**Exercise requirements**
As an exercise, transcribe the data below in full and exactly, omitting pictures.

**Records shown**
-=-=-=-=-
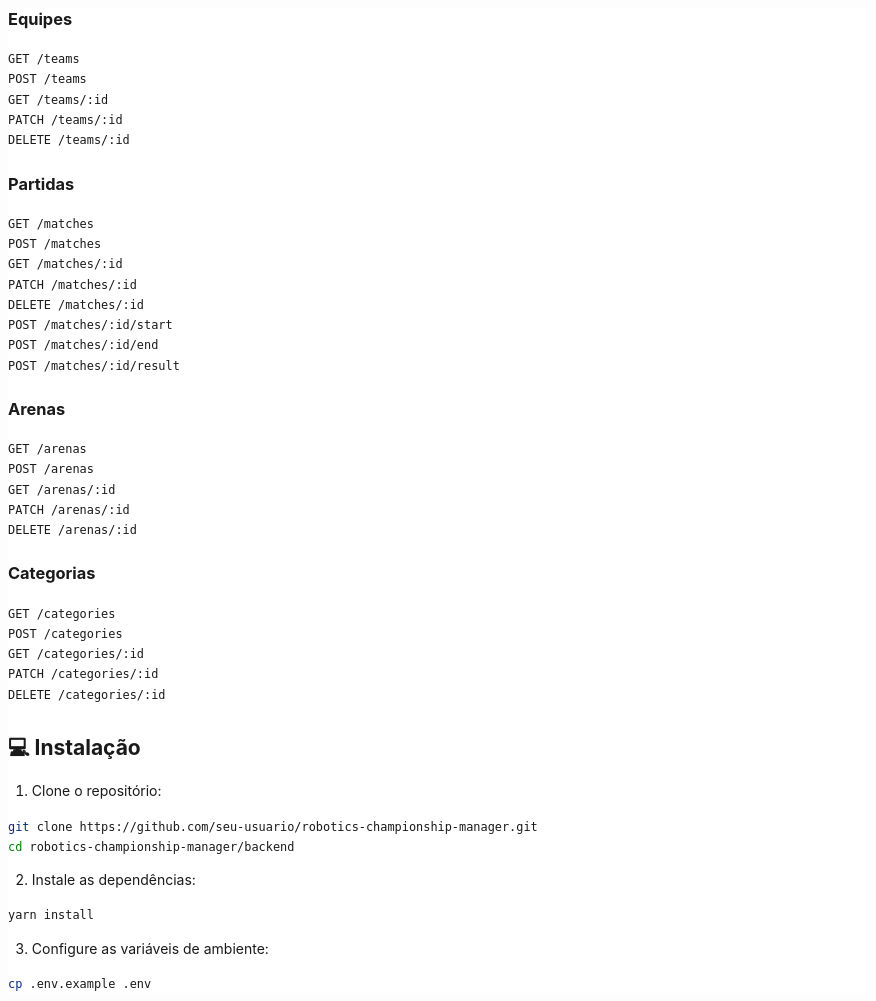 ### Equipes
```http
GET /teams
POST /teams
GET /teams/:id
PATCH /teams/:id
DELETE /teams/:id
```

### Partidas
```http
GET /matches
POST /matches
GET /matches/:id
PATCH /matches/:id
DELETE /matches/:id
POST /matches/:id/start
POST /matches/:id/end
POST /matches/:id/result
```

### Arenas
```http
GET /arenas
POST /arenas
GET /arenas/:id
PATCH /arenas/:id
DELETE /arenas/:id
```

### Categorias
```http
GET /categories
POST /categories
GET /categories/:id
PATCH /categories/:id
DELETE /categories/:id
```

## 💻 Instalação

1. Clone o repositório:
```bash
git clone https://github.com/seu-usuario/robotics-championship-manager.git
cd robotics-championship-manager/backend
```

2. Instale as dependências:
```bash
yarn install
```

3. Configure as variáveis de ambiente:
```bash
cp .env.example .env
```
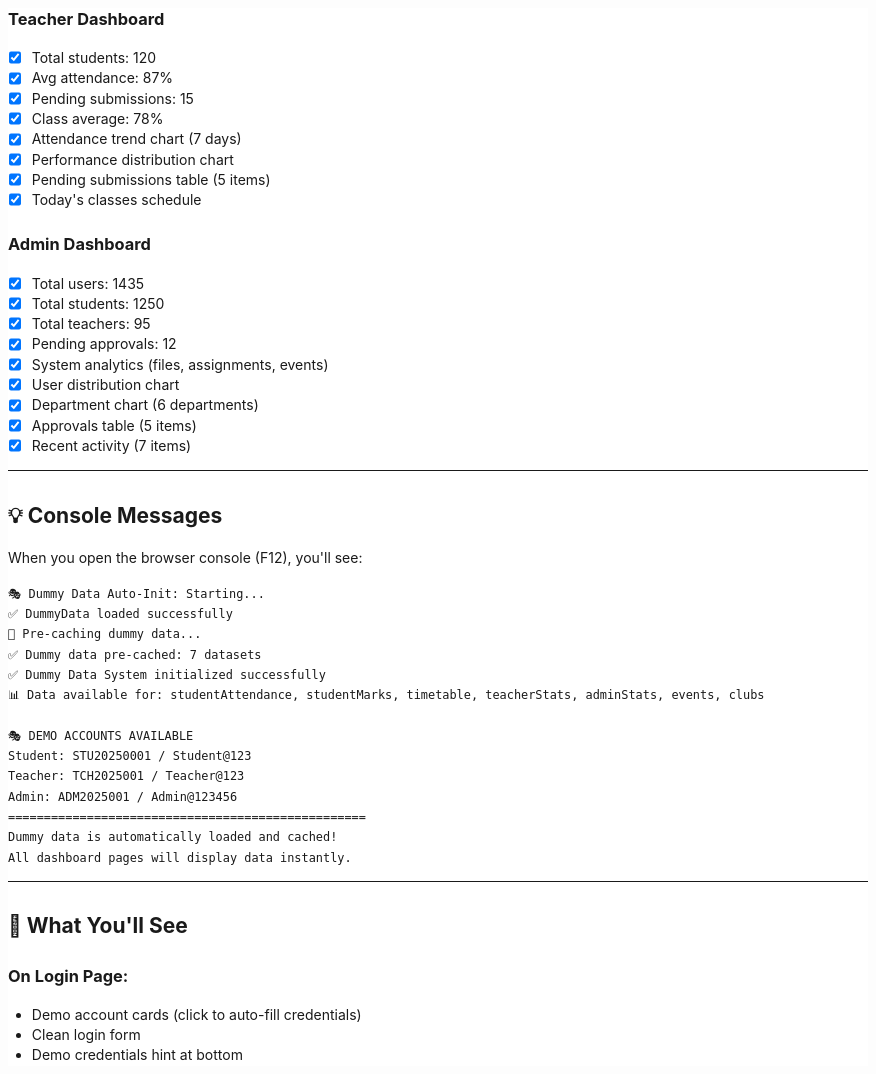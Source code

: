 ### Teacher Dashboard
- [x] Total students: 120
- [x] Avg attendance: 87%
- [x] Pending submissions: 15
- [x] Class average: 78%
- [x] Attendance trend chart (7 days)
- [x] Performance distribution chart
- [x] Pending submissions table (5 items)
- [x] Today's classes schedule

### Admin Dashboard
- [x] Total users: 1435
- [x] Total students: 1250
- [x] Total teachers: 95
- [x] Pending approvals: 12
- [x] System analytics (files, assignments, events)
- [x] User distribution chart
- [x] Department chart (6 departments)
- [x] Approvals table (5 items)
- [x] Recent activity (7 items)

---

## 💡 Console Messages

When you open the browser console (F12), you'll see:

```
🎭 Dummy Data Auto-Init: Starting...
✅ DummyData loaded successfully
💾 Pre-caching dummy data...
✅ Dummy data pre-cached: 7 datasets
✅ Dummy Data System initialized successfully
📊 Data available for: studentAttendance, studentMarks, timetable, teacherStats, adminStats, events, clubs

🎭 DEMO ACCOUNTS AVAILABLE
Student: STU20250001 / Student@123
Teacher: TCH2025001 / Teacher@123
Admin: ADM2025001 / Admin@123456
==================================================
Dummy data is automatically loaded and cached!
All dashboard pages will display data instantly.
```

---

## 🎨 What You'll See

### On Login Page:
- Demo account cards (click to auto-fill credentials)
- Clean login form
- Demo credentials hint at bottom
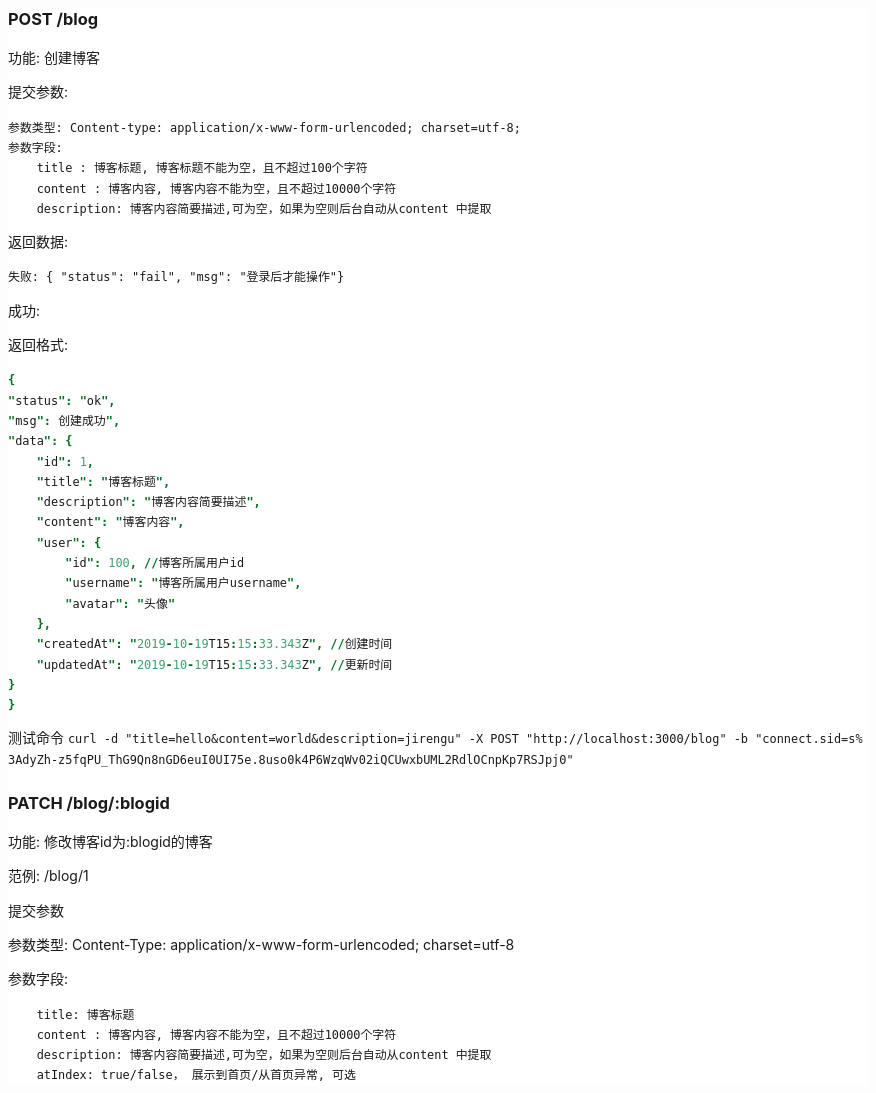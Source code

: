 ### POST /blog
功能: 创建博客

提交参数:

    参数类型: Content-type: application/x-www-form-urlencoded; charset=utf-8;
    参数字段:
        title : 博客标题, 博客标题不能为空，且不超过100个字符
        content : 博客内容, 博客内容不能为空，且不超过10000个字符
        description: 博客内容简要描述,可为空，如果为空则后台自动从content 中提取

返回数据: 

    失败: { "status": "fail", "msg": "登录后才能操作"}
成功: 

返回格式:
```j
{
"status": "ok",
"msg": 创建成功",
"data": {
    "id": 1,
    "title": "博客标题",
    "description": "博客内容简要描述",
    "content": "博客内容",
    "user": {
        "id": 100, //博客所属用户id
        "username": "博客所属用户username",
        "avatar": "头像"
    },
    "createdAt": "2019-10-19T15:15:33.343Z", //创建时间
    "updatedAt": "2019-10-19T15:15:33.343Z", //更新时间
}
}
```

测试命令
`curl -d "title=hello&content=world&description=jirengu" -X POST "http://localhost:3000/blog" -b "connect.sid=s%3AdyZh-z5fqPU_ThG9Qn8nGD6euI0UI75e.8uso0k4P6WzqWv02iQCUwxbUML2RdlOCnpKp7RSJpj0"`

### PATCH /blog/:blogid
功能: 修改博客id为:blogid的博客

范例: /blog/1

提交参数

参数类型: Content-Type: application/x-www-form-urlencoded; charset=utf-8

参数字段:

        title: 博客标题
        content : 博客内容, 博客内容不能为空，且不超过10000个字符
        description: 博客内容简要描述,可为空，如果为空则后台自动从content 中提取
        atIndex: true/false， 展示到首页/从首页异常, 可选
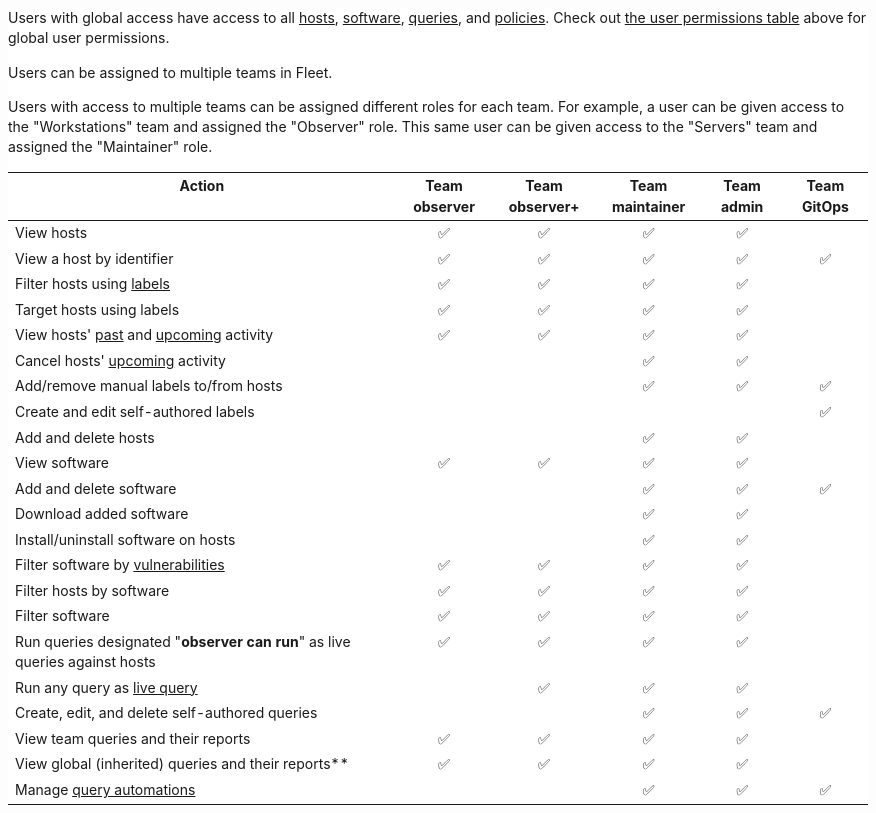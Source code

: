 Users with global access have access to all
[hosts](https://fleetdm.com/docs/using-fleet/rest-api#hosts), [software](https://fleetdm.com/docs/using-fleet/rest-api#software), [queries](https://fleetdm.com/docs/using-fleet/rest-api#queries), and [policies](https://fleetdm.com/docs/using-fleet/rest-api#policies). Check out [the user permissions
table](#user-permissions) above for global user permissions.

Users can be assigned to multiple teams in Fleet.

Users with access to multiple teams can be assigned different roles for each team. For example, a user can be given access to the "Workstations" team and assigned the "Observer" role. This same user can be given access to the "Servers" team and assigned the "Maintainer" role.

| **Action**                                                                                                                       | Team observer | Team observer+ | Team maintainer | Team admin | Team GitOps |
| -------------------------------------------------------------------------------------------------------------------------------- | :-----------: | :------------: | :-------------: | :--------: | :---------: |
| View hosts                                                                                                                       | ✅            | ✅             | ✅              | ✅         |             |
| View a host by identifier                                                                                                        | ✅            | ✅             | ✅              | ✅         | ✅          |
| Filter hosts using [labels](https://fleetdm.com/docs/using-fleet/rest-api#labels)                                                | ✅            | ✅             | ✅              | ✅         |             |
| Target hosts using labels                                                                                                        | ✅            | ✅             | ✅              | ✅         |             |
| View hosts' [past](https://fleetdm.com/docs/rest-api/rest-api#get-hosts-past-activity) and [upcoming](https://fleetdm.com/docs/rest-api/rest-api#get-hosts-upcoming-activity) activity                                                                                                        | ✅            | ✅             | ✅              | ✅         |             |
| Cancel hosts' [upcoming](https://fleetdm.com/docs/rest-api/rest-api#get-hosts-upcoming-activity) activity                                                |            |              | ✅              | ✅         |             |
| Add/remove manual labels to/from hosts                                                                                           |               |                | ✅              | ✅         | ✅          |
| Create and edit self-authored labels                                                                                                           |          |            |          |     | ✅      |
| Add and delete hosts                                                                                                             |               |                | ✅              | ✅         |             |
| View software                                                                                                                    | ✅            | ✅               | ✅              | ✅        |             |
| Add and delete software                                                                                                          |               |                | ✅              | ✅         | ✅            |
| Download added software                                                                                                          |               |                | ✅              | ✅         |              |
| Install/uninstall software on hosts                                                                                                        |               |                | ✅              | ✅         |              |
| Filter software by [vulnerabilities](https://fleetdm.com/docs/using-fleet/vulnerability-processing#vulnerability-processing)     | ✅            | ✅             | ✅              | ✅         |             |
| Filter hosts by software                                                                                                         | ✅            | ✅             | ✅              | ✅         |             |
| Filter software                                                                                                                  | ✅            | ✅             | ✅              | ✅         |             |
| Run queries designated "**observer can run**" as live queries against hosts                                                      | ✅            | ✅             | ✅              | ✅         |             |
| Run any query as [live query](https://fleetdm.com/docs/using-fleet/fleet-ui#run-a-query)                                         |               | ✅             | ✅              | ✅         |             |
| Create, edit, and delete self-authored queries                                                                          |               |                | ✅              | ✅         | ✅          |
| View team queries and their reports                                                                                              | ✅            | ✅             | ✅              | ✅         |             |
| View global (inherited) queries and their reports\**                                                                             | ✅            | ✅             | ✅              | ✅         |             |
| Manage [query automations](https://fleetdm.com/docs/using-fleet/fleet-ui#schedule-a-query)                                       |               |                | ✅              | ✅         | ✅          |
-=-=-=-=-
**Result of the task**
 ### Equipes
```http
GET /teams
POST /teams
GET /teams/:id
PATCH /teams/:id
DELETE /teams/:id
```

### Partidas
```http
GET /matches
POST /matches
GET /matches/:id
PATCH /matches/:id
DELETE /matches/:id
POST /matches/:id/start
POST /matches/:id/end
POST /matches/:id/result
```

### Arenas
```http
GET /arenas
POST /arenas
GET /arenas/:id
PATCH /arenas/:id
DELETE /arenas/:id
```

### Categorias
```http
GET /categories
POST /categories
GET /categories/:id
PATCH /categories/:id
DELETE /categories/:id
```

## 💻 Instalação

1. Clone o repositório:
```bash
git clone https://github.com/seu-usuario/robotics-championship-manager.git
cd robotics-championship-manager/backend
```

2. Instale as dependências:
```bash
yarn install
```

3. Configure as variáveis de ambiente:
```bash
cp .env.example .env
```
Source code

: ### Teacher Dashboard
- [x] Total students: 120
- [x] Avg attendance: 87%
- [x] Pending submissions: 15
- [x] Class average: 78%
- [x] Attendance trend chart (7 days)
- [x] Performance distribution chart
- [x] Pending submissions table (5 items)
- [x] Today's classes schedule

### Admin Dashboard
- [x] Total users: 1435
- [x] Total students: 1250
- [x] Total teachers: 95
- [x] Pending approvals: 12
- [x] System analytics (files, assignments, events)
- [x] User distribution chart
- [x] Department chart (6 departments)
- [x] Approvals table (5 items)
- [x] Recent activity (7 items)

---

## 💡 Console Messages

When you open the browser console (F12), you'll see:

```
🎭 Dummy Data Auto-Init: Starting...
✅ DummyData loaded successfully
💾 Pre-caching dummy data...
✅ Dummy data pre-cached: 7 datasets
✅ Dummy Data System initialized successfully
📊 Data available for: studentAttendance, studentMarks, timetable, teacherStats, adminStats, events, clubs

🎭 DEMO ACCOUNTS AVAILABLE
Student: STU20250001 / Student@123
Teacher: TCH2025001 / Teacher@123
Admin: ADM2025001 / Admin@123456
==================================================
Dummy data is automatically loaded and cached!
All dashboard pages will display data instantly.
```

---

## 🎨 What You'll See

### On Login Page:
- Demo account cards (click to auto-fill credentials)
- Clean login form
- Demo credentials hint at bottom
Source code

: ### POST /blog
功能: 创建博客

提交参数:

    参数类型: Content-type: application/x-www-form-urlencoded; charset=utf-8;
    参数字段:
        title : 博客标题, 博客标题不能为空，且不超过100个字符
        content : 博客内容, 博客内容不能为空，且不超过10000个字符
        description: 博客内容简要描述,可为空，如果为空则后台自动从content 中提取

返回数据: 

    失败: { "status": "fail", "msg": "登录后才能操作"}
成功: 

返回格式:
```j
{
"status": "ok",
"msg": 创建成功",
"data": {
    "id": 1,
    "title": "博客标题",
    "description": "博客内容简要描述",
    "content": "博客内容",
    "user": {
        "id": 100, //博客所属用户id
        "username": "博客所属用户username",
        "avatar": "头像"
    },
    "createdAt": "2019-10-19T15:15:33.343Z", //创建时间
    "updatedAt": "2019-10-19T15:15:33.343Z", //更新时间
}
}
```

测试命令
`curl -d "title=hello&content=world&description=jirengu" -X POST "http://localhost:3000/blog" -b "connect.sid=s%3AdyZh-z5fqPU_ThG9Qn8nGD6euI0UI75e.8uso0k4P6WzqWv02iQCUwxbUML2RdlOCnpKp7RSJpj0"`

### PATCH /blog/:blogid
功能: 修改博客id为:blogid的博客

范例: /blog/1

提交参数

参数类型: Content-Type: application/x-www-form-urlencoded; charset=utf-8

参数字段:

        title: 博客标题
        content : 博客内容, 博客内容不能为空，且不超过10000个字符
        description: 博客内容简要描述,可为空，如果为空则后台自动从content 中提取
        atIndex: true/false， 展示到首页/从首页异常, 可选
Source code

: Users with global access have access to all
[hosts](https://fleetdm.com/docs/using-fleet/rest-api#hosts), [software](https://fleetdm.com/docs/using-fleet/rest-api#software), [queries](https://fleetdm.com/docs/using-fleet/rest-api#queries), and [policies](https://fleetdm.com/docs/using-fleet/rest-api#policies). Check out [the user permissions
table](#user-permissions) above for global user permissions.

Users can be assigned to multiple teams in Fleet.

Users with access to multiple teams can be assigned different roles for each team. For example, a user can be given access to the "Workstations" team and assigned the "Observer" role. This same user can be given access to the "Servers" team and assigned the "Maintainer" role.

| **Action**                                                                                                                       | Team observer | Team observer+ | Team maintainer | Team admin | Team GitOps |
| -------------------------------------------------------------------------------------------------------------------------------- | :-----------: | :------------: | :-------------: | :--------: | :---------: |
| View hosts                                                                                                                       | ✅            | ✅             | ✅              | ✅         |             |
| View a host by identifier                                                                                                        | ✅            | ✅             | ✅              | ✅         | ✅          |
| Filter hosts using [labels](https://fleetdm.com/docs/using-fleet/rest-api#labels)                                                | ✅            | ✅             | ✅              | ✅         |             |
| Target hosts using labels                                                                                                        | ✅            | ✅             | ✅              | ✅         |             |
| View hosts' [past](https://fleetdm.com/docs/rest-api/rest-api#get-hosts-past-activity) and [upcoming](https://fleetdm.com/docs/rest-api/rest-api#get-hosts-upcoming-activity) activity                                                                                                        | ✅            | ✅             | ✅              | ✅         |             |
| Cancel hosts' [upcoming](https://fleetdm.com/docs/rest-api/rest-api#get-hosts-upcoming-activity) activity                                                |            |              | ✅              | ✅         |             |
| Add/remove manual labels to/from hosts                                                                                           |               |                | ✅              | ✅         | ✅          |
| Create and edit self-authored labels                                                                                                           |          |            |          |     | ✅      |
| Add and delete hosts                                                                                                             |               |                | ✅              | ✅         |             |
| View software                                                                                                                    | ✅            | ✅               | ✅              | ✅        |             |
| Add and delete software                                                                                                          |               |                | ✅              | ✅         | ✅            |
| Download added software                                                                                                          |               |                | ✅              | ✅         |              |
| Install/uninstall software on hosts                                                                                                        |               |                | ✅              | ✅         |              |
| Filter software by [vulnerabilities](https://fleetdm.com/docs/using-fleet/vulnerability-processing#vulnerability-processing)     | ✅            | ✅             | ✅              | ✅         |             |
| Filter hosts by software                                                                                                         | ✅            | ✅             | ✅              | ✅         |             |
| Filter software                                                                                                                  | ✅            | ✅             | ✅              | ✅         |             |
| Run queries designated "**observer can run**" as live queries against hosts                                                      | ✅            | ✅             | ✅              | ✅         |             |
| Run any query as [live query](https://fleetdm.com/docs/using-fleet/fleet-ui#run-a-query)                                         |               | ✅             | ✅              | ✅         |             |
| Create, edit, and delete self-authored queries                                                                          |               |                | ✅              | ✅         | ✅          |
| View team queries and their reports                                                                                              | ✅            | ✅             | ✅              | ✅         |             |
| View global (inherited) queries and their reports\**                                                                             | ✅            | ✅             | ✅              | ✅         |             |
| Manage [query automations](https://fleetdm.com/docs/using-fleet/fleet-ui#schedule-a-query)                                       |               |                | ✅              | ✅         | ✅          |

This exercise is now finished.